Backend Question

Started by Chris Bitmeadover 25 years ago5 messages
#1Chris Bitmead
chris@bitmead.com

Can anyone tell me what the concept of a "group" is in
backend/libpq/portal.c? There are functions like PQntuplesGroup,
PQfnumberGroup, PQfsizeGroup, PQftypeGroup etc etc.

#2Tom Lane
tgl@sss.pgh.pa.us
In reply to: Chris Bitmead (#1)
Re: Backend Question

Chris Bitmead <chris@bitmead.com> writes:

Can anyone tell me what the concept of a "group" is in
backend/libpq/portal.c? There are functions like PQntuplesGroup,
PQfnumberGroup, PQfsizeGroup, PQftypeGroup etc etc.

Once upon a time it probably supported something like the ability to
merge tuples of different types into a SELECT result. It does not
now: a little scanning shows there is no way to get no_groups above 1
in the current logic.

You should realize, however, that all that backend-PQexec code is dead
code and has been for a long time. It's unlikely that it works at all
any more, considering all the changes that have gone on while it sits
untested on the sidelines. I proposed ripping it out a few months ago,
and no one objected ... but I haven't got round to it yet.

regards, tom lane

#3Chris Bitmead
chris@bitmead.com
In reply to: Chris Bitmead (#1)
Re: Backend Question

Tom Lane wrote:

Chris Bitmead <chris@bitmead.com> writes:

Can anyone tell me what the concept of a "group" is in
backend/libpq/portal.c? There are functions like PQntuplesGroup,
PQfnumberGroup, PQfsizeGroup, PQftypeGroup etc etc.

Once upon a time it probably supported something like the ability to
merge tuples of different types into a SELECT result. It does not
now: a little scanning shows there is no way to get no_groups above 1
in the current logic.

You should realize, however, that all that backend-PQexec code is dead
code and has been for a long time. It's unlikely that it works at all
any more, considering all the changes that have gone on while it sits
untested on the sidelines. I proposed ripping it out a few months ago,
and no one objected ... but I haven't got round to it yet.

Why is it dead code? Why is it no longer necessary?

#4Tom Lane
tgl@sss.pgh.pa.us
In reply to: Chris Bitmead (#3)
Re: Backend Question

Chris Bitmead <chris@bitmead.com> writes:

You should realize, however, that all that backend-PQexec code is dead
code and has been for a long time.

Why is it dead code? Why is it no longer necessary?
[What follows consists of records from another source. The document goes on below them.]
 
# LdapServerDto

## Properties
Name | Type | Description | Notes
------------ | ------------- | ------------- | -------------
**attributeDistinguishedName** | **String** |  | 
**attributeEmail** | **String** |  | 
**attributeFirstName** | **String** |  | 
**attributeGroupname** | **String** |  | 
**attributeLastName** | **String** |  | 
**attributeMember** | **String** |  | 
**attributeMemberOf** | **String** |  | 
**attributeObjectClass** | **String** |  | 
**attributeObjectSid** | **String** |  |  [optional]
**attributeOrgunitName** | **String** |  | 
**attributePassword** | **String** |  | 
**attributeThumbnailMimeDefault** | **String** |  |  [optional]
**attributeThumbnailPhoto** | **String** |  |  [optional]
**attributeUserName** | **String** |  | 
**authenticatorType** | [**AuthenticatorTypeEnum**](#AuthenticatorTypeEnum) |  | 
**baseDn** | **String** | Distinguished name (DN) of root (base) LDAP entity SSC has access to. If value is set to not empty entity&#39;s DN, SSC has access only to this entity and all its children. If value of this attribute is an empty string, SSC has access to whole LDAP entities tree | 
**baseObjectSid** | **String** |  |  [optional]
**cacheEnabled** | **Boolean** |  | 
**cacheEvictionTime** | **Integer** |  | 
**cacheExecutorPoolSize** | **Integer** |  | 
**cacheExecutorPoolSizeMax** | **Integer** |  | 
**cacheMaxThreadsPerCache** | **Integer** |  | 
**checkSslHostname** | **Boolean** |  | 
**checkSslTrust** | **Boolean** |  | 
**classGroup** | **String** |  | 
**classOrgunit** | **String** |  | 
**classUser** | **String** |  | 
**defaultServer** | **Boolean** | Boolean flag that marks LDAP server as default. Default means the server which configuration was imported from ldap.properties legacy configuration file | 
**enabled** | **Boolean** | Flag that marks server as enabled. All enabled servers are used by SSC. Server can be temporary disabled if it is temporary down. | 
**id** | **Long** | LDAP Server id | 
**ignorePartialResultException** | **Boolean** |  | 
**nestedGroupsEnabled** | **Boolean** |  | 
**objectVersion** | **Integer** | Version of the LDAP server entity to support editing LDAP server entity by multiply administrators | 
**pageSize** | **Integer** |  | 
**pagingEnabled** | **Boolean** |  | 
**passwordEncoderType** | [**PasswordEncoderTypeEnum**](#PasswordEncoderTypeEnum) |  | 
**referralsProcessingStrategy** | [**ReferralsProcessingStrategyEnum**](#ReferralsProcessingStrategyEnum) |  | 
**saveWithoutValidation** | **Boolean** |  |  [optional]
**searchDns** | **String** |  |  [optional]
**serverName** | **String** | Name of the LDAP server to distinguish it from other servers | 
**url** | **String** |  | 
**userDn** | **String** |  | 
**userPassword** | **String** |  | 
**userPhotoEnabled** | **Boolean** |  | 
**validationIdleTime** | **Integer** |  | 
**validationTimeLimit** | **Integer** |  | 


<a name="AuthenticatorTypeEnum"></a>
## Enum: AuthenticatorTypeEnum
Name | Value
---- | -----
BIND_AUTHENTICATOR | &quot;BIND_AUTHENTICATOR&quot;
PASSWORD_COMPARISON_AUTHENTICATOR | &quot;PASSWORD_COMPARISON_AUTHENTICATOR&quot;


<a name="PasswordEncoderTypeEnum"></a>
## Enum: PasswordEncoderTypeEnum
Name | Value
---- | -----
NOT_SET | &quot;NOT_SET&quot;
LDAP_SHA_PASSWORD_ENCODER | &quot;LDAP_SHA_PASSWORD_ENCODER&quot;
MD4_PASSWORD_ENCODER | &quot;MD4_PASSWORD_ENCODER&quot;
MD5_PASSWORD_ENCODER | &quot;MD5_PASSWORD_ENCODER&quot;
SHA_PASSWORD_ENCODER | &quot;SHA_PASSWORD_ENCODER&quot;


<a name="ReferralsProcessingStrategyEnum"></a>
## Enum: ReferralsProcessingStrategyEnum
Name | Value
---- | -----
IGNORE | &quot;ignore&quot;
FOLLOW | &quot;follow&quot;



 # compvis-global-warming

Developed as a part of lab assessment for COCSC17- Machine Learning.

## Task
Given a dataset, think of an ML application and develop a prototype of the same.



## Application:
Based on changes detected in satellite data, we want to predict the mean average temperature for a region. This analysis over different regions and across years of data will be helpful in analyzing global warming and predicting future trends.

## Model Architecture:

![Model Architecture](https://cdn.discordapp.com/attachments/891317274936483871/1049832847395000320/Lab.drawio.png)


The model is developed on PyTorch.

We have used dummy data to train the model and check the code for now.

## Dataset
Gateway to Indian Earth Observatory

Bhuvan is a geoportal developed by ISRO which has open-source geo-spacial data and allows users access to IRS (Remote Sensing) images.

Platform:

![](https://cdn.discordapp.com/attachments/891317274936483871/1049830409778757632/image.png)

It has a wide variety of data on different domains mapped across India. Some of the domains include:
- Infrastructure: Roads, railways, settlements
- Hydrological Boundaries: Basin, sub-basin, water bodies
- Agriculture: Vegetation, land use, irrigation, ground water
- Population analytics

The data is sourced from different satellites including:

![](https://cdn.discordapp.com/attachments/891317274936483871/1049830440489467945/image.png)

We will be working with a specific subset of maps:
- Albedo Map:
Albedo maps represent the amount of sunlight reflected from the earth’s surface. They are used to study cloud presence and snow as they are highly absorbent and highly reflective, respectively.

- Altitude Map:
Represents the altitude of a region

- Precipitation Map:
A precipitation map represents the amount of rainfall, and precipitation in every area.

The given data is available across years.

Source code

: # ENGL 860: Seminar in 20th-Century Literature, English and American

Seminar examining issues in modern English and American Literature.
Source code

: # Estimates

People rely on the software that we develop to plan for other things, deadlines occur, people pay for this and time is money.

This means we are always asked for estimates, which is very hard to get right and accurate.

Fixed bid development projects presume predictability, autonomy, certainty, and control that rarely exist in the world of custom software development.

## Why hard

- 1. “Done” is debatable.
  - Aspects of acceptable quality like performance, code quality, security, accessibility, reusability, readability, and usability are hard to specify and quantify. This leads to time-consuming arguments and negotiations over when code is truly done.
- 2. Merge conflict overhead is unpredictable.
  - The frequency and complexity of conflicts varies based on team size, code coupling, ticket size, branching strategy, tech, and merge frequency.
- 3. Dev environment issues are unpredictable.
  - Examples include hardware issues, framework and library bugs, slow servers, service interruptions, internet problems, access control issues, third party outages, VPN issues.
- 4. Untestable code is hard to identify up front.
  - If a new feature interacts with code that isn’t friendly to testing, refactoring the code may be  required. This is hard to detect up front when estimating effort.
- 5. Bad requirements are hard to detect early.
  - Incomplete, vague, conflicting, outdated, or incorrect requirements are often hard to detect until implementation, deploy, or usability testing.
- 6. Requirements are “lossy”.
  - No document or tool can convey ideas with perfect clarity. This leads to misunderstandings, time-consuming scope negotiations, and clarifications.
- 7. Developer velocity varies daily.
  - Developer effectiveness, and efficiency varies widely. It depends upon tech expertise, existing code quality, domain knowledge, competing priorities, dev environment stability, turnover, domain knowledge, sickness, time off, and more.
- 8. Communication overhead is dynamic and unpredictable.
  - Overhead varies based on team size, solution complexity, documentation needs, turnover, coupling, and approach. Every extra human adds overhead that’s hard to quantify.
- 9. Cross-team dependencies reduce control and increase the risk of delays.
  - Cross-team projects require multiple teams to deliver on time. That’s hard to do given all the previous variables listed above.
It's dead code because it's not called from anywhere.

Once upon a time it was intended to be called by dynamically-loaded
C functions, but the SPI interface superseded it a long time ago.

The only reason for not ripping it out is the faint possibility that
somewhere out there is someone with hoary old C-function code that
still does queries via the backend-PQexec interface instead of SPI.
But considering that backend-PQexec has been undocumented at least
since Berkeley days, I rather doubt it.

regards, tom lane

#5Chris Bitmead
chris@bitmead.com
In reply to: Chris Bitmead (#1)
Re: Backend Question

Tom Lane wrote:

You should realize, however, that all that backend-PQexec code is dead
code and has been for a long time. It's unlikely that it works at all
any more, considering all the changes that have gone on while it sits
untested on the sidelines. I proposed ripping it out a few months ago,
and no one objected ... but I haven't got round to it yet.

Oh does it allow you to execute queries from within the backend? Sounds
like a good thing to resurrect at some stage.